▸ **Brief**
The entries are to be printed again word for word, but no picture may appear.

▸ **Input data**
====

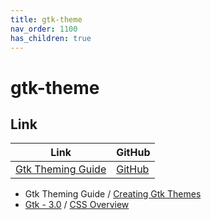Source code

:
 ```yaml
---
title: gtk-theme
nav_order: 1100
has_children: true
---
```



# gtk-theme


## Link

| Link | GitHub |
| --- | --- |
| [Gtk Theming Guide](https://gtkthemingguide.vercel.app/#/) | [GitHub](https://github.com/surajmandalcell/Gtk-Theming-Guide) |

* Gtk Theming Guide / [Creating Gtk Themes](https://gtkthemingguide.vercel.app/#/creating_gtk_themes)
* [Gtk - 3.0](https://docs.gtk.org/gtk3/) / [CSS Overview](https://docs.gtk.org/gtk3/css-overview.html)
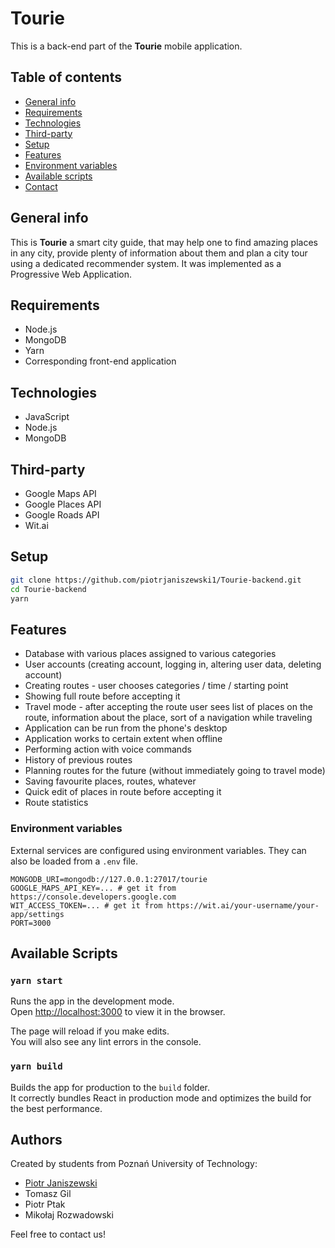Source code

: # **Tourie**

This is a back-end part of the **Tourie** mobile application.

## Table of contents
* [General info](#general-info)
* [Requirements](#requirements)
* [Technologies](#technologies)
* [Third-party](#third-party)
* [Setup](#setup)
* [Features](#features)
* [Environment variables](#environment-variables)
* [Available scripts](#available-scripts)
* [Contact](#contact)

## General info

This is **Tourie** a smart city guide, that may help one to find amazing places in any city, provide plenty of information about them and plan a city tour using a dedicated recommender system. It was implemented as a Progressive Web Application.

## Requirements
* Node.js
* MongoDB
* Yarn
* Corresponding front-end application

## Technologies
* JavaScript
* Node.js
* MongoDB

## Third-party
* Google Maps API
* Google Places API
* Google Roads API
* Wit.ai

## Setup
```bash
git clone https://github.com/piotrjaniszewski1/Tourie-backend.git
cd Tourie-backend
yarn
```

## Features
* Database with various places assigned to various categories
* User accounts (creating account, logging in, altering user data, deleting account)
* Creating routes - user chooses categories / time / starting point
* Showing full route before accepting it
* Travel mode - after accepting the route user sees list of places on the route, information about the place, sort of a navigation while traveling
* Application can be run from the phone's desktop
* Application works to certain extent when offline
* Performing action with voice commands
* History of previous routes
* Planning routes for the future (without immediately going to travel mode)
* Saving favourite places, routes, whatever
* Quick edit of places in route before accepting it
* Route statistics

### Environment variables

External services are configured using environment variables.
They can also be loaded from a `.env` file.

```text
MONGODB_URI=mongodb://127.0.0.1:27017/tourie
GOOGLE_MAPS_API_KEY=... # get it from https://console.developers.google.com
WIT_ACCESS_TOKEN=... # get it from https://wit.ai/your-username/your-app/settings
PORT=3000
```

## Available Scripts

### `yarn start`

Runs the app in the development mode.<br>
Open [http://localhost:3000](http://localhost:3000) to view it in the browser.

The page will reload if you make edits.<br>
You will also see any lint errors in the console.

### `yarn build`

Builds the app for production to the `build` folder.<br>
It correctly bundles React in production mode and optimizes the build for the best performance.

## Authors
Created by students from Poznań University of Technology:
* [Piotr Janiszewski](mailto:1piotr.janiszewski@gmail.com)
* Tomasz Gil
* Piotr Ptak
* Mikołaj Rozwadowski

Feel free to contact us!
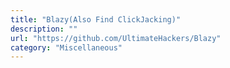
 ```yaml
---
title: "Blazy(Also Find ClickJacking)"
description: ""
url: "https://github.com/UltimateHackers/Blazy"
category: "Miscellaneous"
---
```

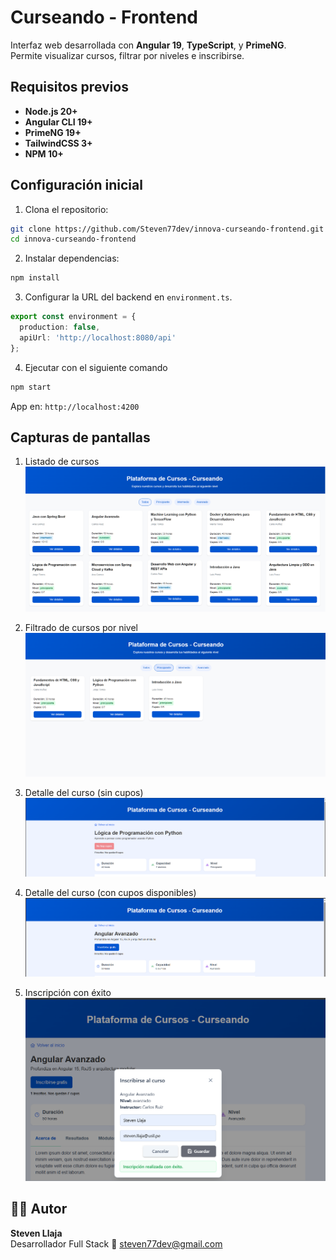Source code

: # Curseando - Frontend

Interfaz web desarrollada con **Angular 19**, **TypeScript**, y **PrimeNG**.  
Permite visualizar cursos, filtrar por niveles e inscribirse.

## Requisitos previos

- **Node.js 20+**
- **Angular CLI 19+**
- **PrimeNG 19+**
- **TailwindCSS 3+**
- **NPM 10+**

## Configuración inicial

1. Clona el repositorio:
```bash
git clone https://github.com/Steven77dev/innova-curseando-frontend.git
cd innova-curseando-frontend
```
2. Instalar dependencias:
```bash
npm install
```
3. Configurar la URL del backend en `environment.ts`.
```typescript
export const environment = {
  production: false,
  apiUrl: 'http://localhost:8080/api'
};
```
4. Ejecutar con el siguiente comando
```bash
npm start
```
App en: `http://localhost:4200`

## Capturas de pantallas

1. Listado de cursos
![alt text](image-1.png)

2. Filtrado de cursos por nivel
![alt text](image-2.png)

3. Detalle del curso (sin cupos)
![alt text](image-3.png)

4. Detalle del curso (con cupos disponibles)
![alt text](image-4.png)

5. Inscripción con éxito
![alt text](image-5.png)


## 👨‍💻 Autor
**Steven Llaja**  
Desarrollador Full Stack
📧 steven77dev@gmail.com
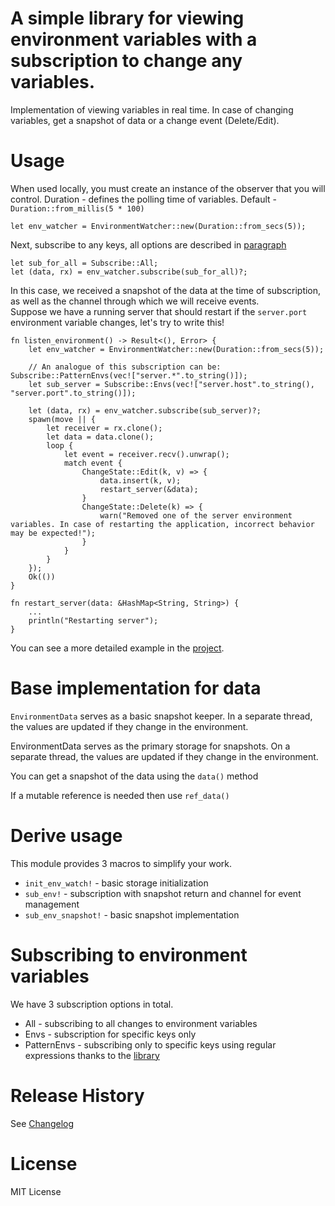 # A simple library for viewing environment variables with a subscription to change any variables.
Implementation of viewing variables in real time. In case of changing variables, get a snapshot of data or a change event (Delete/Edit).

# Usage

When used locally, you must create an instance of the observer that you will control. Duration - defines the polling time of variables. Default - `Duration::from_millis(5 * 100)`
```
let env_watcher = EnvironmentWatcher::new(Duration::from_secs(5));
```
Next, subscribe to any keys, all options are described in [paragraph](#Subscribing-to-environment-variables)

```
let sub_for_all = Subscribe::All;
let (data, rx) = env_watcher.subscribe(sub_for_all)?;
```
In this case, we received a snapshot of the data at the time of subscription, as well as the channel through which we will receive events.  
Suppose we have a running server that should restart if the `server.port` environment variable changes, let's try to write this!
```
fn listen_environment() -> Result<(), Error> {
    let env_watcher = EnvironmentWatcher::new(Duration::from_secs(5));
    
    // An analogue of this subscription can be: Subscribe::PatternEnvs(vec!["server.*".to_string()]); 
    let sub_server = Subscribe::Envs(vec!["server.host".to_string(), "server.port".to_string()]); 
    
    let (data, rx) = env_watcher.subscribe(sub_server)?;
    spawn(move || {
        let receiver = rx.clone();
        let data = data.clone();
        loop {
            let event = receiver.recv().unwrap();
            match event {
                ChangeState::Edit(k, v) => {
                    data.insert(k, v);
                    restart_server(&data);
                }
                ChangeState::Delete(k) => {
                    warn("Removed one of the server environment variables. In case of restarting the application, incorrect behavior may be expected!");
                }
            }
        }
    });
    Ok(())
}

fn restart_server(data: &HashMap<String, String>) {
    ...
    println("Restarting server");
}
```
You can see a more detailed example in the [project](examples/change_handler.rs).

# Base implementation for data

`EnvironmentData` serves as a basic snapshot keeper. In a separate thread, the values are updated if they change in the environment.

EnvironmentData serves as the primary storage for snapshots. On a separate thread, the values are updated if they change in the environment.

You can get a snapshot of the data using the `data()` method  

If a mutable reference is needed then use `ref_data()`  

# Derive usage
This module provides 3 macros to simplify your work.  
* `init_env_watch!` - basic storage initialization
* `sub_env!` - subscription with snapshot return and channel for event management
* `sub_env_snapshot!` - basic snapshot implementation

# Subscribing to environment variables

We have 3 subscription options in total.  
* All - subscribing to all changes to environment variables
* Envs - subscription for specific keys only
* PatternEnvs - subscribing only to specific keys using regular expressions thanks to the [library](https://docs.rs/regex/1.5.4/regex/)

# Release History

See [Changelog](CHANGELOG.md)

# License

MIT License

====

▸ **Exercise answer**
Source code

:
 ```yaml
---
title: gtk-theme
nav_order: 1100
has_children: true
---
```



# gtk-theme


## Link

| Link | GitHub |
| --- | --- |
| [Gtk Theming Guide](https://gtkthemingguide.vercel.app/#/) | [GitHub](https://github.com/surajmandalcell/Gtk-Theming-Guide) |

* Gtk Theming Guide / [Creating Gtk Themes](https://gtkthemingguide.vercel.app/#/creating_gtk_themes)
* [Gtk - 3.0](https://docs.gtk.org/gtk3/) / [CSS Overview](https://docs.gtk.org/gtk3/css-overview.html)
Source code

: # **Tourie**

This is a back-end part of the **Tourie** mobile application.

## Table of contents
* [General info](#general-info)
* [Requirements](#requirements)
* [Technologies](#technologies)
* [Third-party](#third-party)
* [Setup](#setup)
* [Features](#features)
* [Environment variables](#environment-variables)
* [Available scripts](#available-scripts)
* [Contact](#contact)

## General info

This is **Tourie** a smart city guide, that may help one to find amazing places in any city, provide plenty of information about them and plan a city tour using a dedicated recommender system. It was implemented as a Progressive Web Application.

## Requirements
* Node.js
* MongoDB
* Yarn
* Corresponding front-end application

## Technologies
* JavaScript
* Node.js
* MongoDB

## Third-party
* Google Maps API
* Google Places API
* Google Roads API
* Wit.ai

## Setup
```bash
git clone https://github.com/piotrjaniszewski1/Tourie-backend.git
cd Tourie-backend
yarn
```

## Features
* Database with various places assigned to various categories
* User accounts (creating account, logging in, altering user data, deleting account)
* Creating routes - user chooses categories / time / starting point
* Showing full route before accepting it
* Travel mode - after accepting the route user sees list of places on the route, information about the place, sort of a navigation while traveling
* Application can be run from the phone's desktop
* Application works to certain extent when offline
* Performing action with voice commands
* History of previous routes
* Planning routes for the future (without immediately going to travel mode)
* Saving favourite places, routes, whatever
* Quick edit of places in route before accepting it
* Route statistics

### Environment variables

External services are configured using environment variables.
They can also be loaded from a `.env` file.

```text
MONGODB_URI=mongodb://127.0.0.1:27017/tourie
GOOGLE_MAPS_API_KEY=... # get it from https://console.developers.google.com
WIT_ACCESS_TOKEN=... # get it from https://wit.ai/your-username/your-app/settings
PORT=3000
```

## Available Scripts

### `yarn start`

Runs the app in the development mode.<br>
Open [http://localhost:3000](http://localhost:3000) to view it in the browser.

The page will reload if you make edits.<br>
You will also see any lint errors in the console.

### `yarn build`

Builds the app for production to the `build` folder.<br>
It correctly bundles React in production mode and optimizes the build for the best performance.

## Authors
Created by students from Poznań University of Technology:
* [Piotr Janiszewski](mailto:1piotr.janiszewski@gmail.com)
* Tomasz Gil
* Piotr Ptak
* Mikołaj Rozwadowski

Feel free to contact us!
 ```yaml
---
title: "Blazy(Also Find ClickJacking)"
description: ""
url: "https://github.com/UltimateHackers/Blazy"
category: "Miscellaneous"
---
```

Source code

: # Curseando - Frontend

Interfaz web desarrollada con **Angular 19**, **TypeScript**, y **PrimeNG**.  
Permite visualizar cursos, filtrar por niveles e inscribirse.

## Requisitos previos

- **Node.js 20+**
- **Angular CLI 19+**
- **PrimeNG 19+**
- **TailwindCSS 3+**
- **NPM 10+**

## Configuración inicial

1. Clona el repositorio:
```bash
git clone https://github.com/Steven77dev/innova-curseando-frontend.git
cd innova-curseando-frontend
```
2. Instalar dependencias:
```bash
npm install
```
3. Configurar la URL del backend en `environment.ts`.
```typescript
export const environment = {
  production: false,
  apiUrl: 'http://localhost:8080/api'
};
```
4. Ejecutar con el siguiente comando
```bash
npm start
```
App en: `http://localhost:4200`

## Capturas de pantallas

1. Listado de cursos
![alt text](image-1.png)

2. Filtrado de cursos por nivel
![alt text](image-2.png)

3. Detalle del curso (sin cupos)
![alt text](image-3.png)

4. Detalle del curso (con cupos disponibles)
![alt text](image-4.png)

5. Inscripción con éxito
![alt text](image-5.png)


## 👨‍💻 Autor
**Steven Llaja**  
Desarrollador Full Stack
📧 steven77dev@gmail.com
 # A simple library for viewing environment variables with a subscription to change any variables.
Implementation of viewing variables in real time. In case of changing variables, get a snapshot of data or a change event (Delete/Edit).

# Usage

When used locally, you must create an instance of the observer that you will control. Duration - defines the polling time of variables. Default - `Duration::from_millis(5 * 100)`
```
let env_watcher = EnvironmentWatcher::new(Duration::from_secs(5));
```
Next, subscribe to any keys, all options are described in [paragraph](#Subscribing-to-environment-variables)

```
let sub_for_all = Subscribe::All;
let (data, rx) = env_watcher.subscribe(sub_for_all)?;
```
In this case, we received a snapshot of the data at the time of subscription, as well as the channel through which we will receive events.  
Suppose we have a running server that should restart if the `server.port` environment variable changes, let's try to write this!
```
fn listen_environment() -> Result<(), Error> {
    let env_watcher = EnvironmentWatcher::new(Duration::from_secs(5));
    
    // An analogue of this subscription can be: Subscribe::PatternEnvs(vec!["server.*".to_string()]); 
    let sub_server = Subscribe::Envs(vec!["server.host".to_string(), "server.port".to_string()]); 
    
    let (data, rx) = env_watcher.subscribe(sub_server)?;
    spawn(move || {
        let receiver = rx.clone();
        let data = data.clone();
        loop {
            let event = receiver.recv().unwrap();
            match event {
                ChangeState::Edit(k, v) => {
                    data.insert(k, v);
                    restart_server(&data);
                }
                ChangeState::Delete(k) => {
                    warn("Removed one of the server environment variables. In case of restarting the application, incorrect behavior may be expected!");
                }
            }
        }
    });
    Ok(())
}

fn restart_server(data: &HashMap<String, String>) {
    ...
    println("Restarting server");
}
```
You can see a more detailed example in the [project](examples/change_handler.rs).

# Base implementation for data

`EnvironmentData` serves as a basic snapshot keeper. In a separate thread, the values are updated if they change in the environment.

EnvironmentData serves as the primary storage for snapshots. On a separate thread, the values are updated if they change in the environment.

You can get a snapshot of the data using the `data()` method  

If a mutable reference is needed then use `ref_data()`  

# Derive usage
This module provides 3 macros to simplify your work.  
* `init_env_watch!` - basic storage initialization
* `sub_env!` - subscription with snapshot return and channel for event management
* `sub_env_snapshot!` - basic snapshot implementation

# Subscribing to environment variables

We have 3 subscription options in total.  
* All - subscribing to all changes to environment variables
* Envs - subscription for specific keys only
* PatternEnvs - subscribing only to specific keys using regular expressions thanks to the [library](https://docs.rs/regex/1.5.4/regex/)

# Release History

See [Changelog](CHANGELOG.md)

# License

MIT License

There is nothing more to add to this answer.